## Requirement
For the material below, count each line where the string "assets" appears, then return the total alone.

## Exercise input
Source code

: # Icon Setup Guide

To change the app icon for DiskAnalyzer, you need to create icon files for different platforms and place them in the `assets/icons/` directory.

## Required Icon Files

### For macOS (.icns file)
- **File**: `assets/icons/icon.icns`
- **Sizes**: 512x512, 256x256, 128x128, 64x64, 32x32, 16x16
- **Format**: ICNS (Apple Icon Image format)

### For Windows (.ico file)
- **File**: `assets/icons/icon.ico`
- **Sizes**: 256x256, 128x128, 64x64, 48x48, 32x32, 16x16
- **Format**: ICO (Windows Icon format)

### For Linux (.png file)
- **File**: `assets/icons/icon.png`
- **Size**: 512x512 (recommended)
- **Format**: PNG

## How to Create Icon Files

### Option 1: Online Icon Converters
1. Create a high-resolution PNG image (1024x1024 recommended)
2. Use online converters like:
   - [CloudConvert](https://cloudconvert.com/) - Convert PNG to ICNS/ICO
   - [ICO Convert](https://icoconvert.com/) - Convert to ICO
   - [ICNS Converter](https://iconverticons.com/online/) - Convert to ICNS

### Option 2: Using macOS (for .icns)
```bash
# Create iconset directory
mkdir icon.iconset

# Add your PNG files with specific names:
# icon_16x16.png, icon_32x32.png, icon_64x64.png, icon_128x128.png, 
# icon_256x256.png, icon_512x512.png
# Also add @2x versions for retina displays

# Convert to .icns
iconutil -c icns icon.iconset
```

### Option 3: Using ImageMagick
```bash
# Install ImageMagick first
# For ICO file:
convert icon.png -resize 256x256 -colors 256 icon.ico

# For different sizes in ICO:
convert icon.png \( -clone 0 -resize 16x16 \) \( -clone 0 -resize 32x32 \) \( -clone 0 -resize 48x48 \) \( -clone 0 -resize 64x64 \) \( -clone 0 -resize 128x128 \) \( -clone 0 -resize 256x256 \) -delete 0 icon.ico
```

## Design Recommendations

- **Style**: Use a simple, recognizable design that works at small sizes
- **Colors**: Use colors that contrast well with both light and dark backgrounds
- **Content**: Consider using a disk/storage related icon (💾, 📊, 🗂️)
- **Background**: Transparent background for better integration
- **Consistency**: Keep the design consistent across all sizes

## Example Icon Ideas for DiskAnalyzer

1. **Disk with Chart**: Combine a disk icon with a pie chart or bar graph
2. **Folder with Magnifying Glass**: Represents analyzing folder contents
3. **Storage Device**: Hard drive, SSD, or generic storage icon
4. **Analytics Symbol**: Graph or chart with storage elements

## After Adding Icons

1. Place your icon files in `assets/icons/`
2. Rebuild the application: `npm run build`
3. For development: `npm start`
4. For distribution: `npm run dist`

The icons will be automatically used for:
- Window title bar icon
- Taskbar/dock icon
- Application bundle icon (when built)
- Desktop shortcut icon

## Solution to this task
5